## Task statement
Type out all the records word for word. Any pictures are to be left out.
(Records supplied)
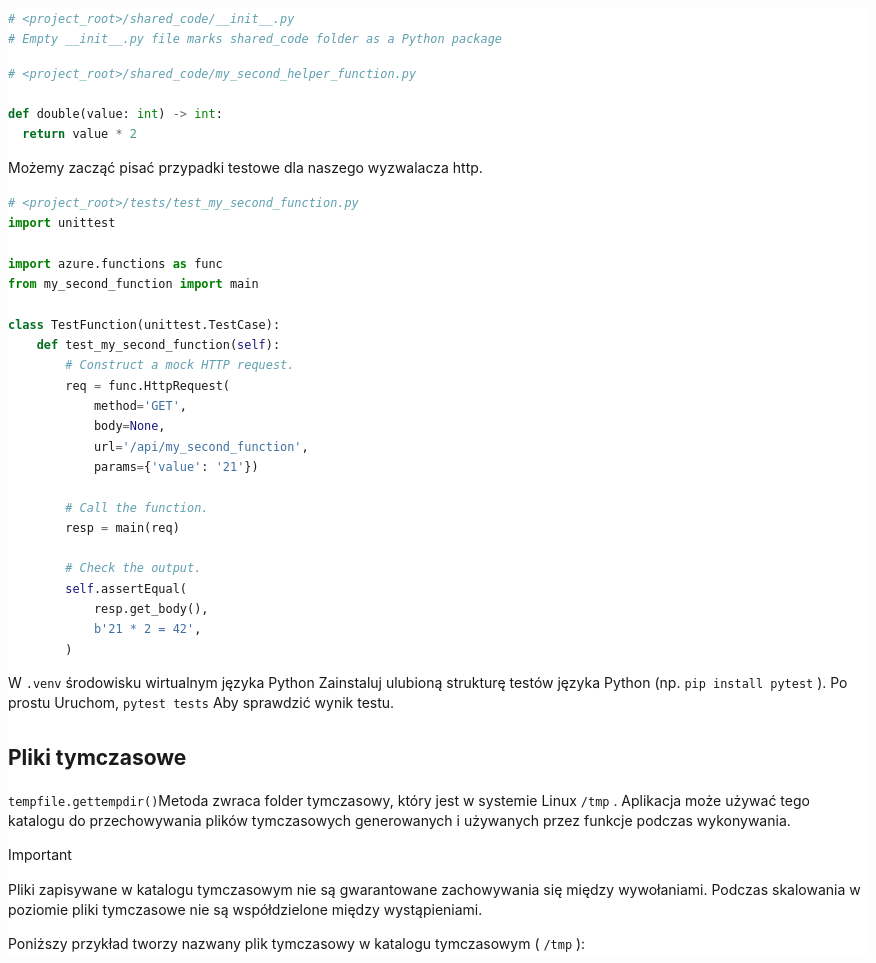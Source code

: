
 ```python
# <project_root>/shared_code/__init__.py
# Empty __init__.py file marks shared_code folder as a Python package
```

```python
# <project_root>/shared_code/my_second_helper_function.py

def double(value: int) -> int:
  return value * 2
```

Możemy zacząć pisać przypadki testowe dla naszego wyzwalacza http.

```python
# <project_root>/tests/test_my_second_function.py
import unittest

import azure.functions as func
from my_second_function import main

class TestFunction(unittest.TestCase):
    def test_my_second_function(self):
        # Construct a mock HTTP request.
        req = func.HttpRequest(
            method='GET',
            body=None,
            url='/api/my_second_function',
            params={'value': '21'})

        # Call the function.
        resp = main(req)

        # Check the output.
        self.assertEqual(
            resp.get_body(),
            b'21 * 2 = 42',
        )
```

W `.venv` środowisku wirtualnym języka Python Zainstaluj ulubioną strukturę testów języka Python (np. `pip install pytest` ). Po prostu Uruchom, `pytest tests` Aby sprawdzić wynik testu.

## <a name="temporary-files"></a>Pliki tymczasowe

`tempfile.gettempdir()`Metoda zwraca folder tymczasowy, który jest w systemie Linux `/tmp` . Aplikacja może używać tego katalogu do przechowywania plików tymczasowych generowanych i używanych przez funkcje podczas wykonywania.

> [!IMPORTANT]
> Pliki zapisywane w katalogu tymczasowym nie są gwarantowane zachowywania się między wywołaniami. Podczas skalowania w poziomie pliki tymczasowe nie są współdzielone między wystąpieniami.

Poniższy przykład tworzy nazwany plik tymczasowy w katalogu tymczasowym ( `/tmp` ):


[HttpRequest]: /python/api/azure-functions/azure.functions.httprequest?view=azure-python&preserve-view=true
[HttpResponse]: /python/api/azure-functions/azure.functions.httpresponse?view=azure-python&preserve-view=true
(End Records supplied)
## Task output
Source code

:
 ```python
# <project_root>/shared_code/__init__.py
# Empty __init__.py file marks shared_code folder as a Python package
```

```python
# <project_root>/shared_code/my_second_helper_function.py

def double(value: int) -> int:
  return value * 2
```

Możemy zacząć pisać przypadki testowe dla naszego wyzwalacza http.

```python
# <project_root>/tests/test_my_second_function.py
import unittest

import azure.functions as func
from my_second_function import main

class TestFunction(unittest.TestCase):
    def test_my_second_function(self):
        # Construct a mock HTTP request.
        req = func.HttpRequest(
            method='GET',
            body=None,
            url='/api/my_second_function',
            params={'value': '21'})

        # Call the function.
        resp = main(req)

        # Check the output.
        self.assertEqual(
            resp.get_body(),
            b'21 * 2 = 42',
        )
```

W `.venv` środowisku wirtualnym języka Python Zainstaluj ulubioną strukturę testów języka Python (np. `pip install pytest` ). Po prostu Uruchom, `pytest tests` Aby sprawdzić wynik testu.

## <a name="temporary-files"></a>Pliki tymczasowe

`tempfile.gettempdir()`Metoda zwraca folder tymczasowy, który jest w systemie Linux `/tmp` . Aplikacja może używać tego katalogu do przechowywania plików tymczasowych generowanych i używanych przez funkcje podczas wykonywania.

> [!IMPORTANT]
> Pliki zapisywane w katalogu tymczasowym nie są gwarantowane zachowywania się między wywołaniami. Podczas skalowania w poziomie pliki tymczasowe nie są współdzielone między wystąpieniami.

Poniższy przykład tworzy nazwany plik tymczasowy w katalogu tymczasowym ( `/tmp` ):


[HttpRequest]: /python/api/azure-functions/azure.functions.httprequest?view=azure-python&preserve-view=true
[HttpResponse]: /python/api/azure-functions/azure.functions.httpresponse?view=azure-python&preserve-view=true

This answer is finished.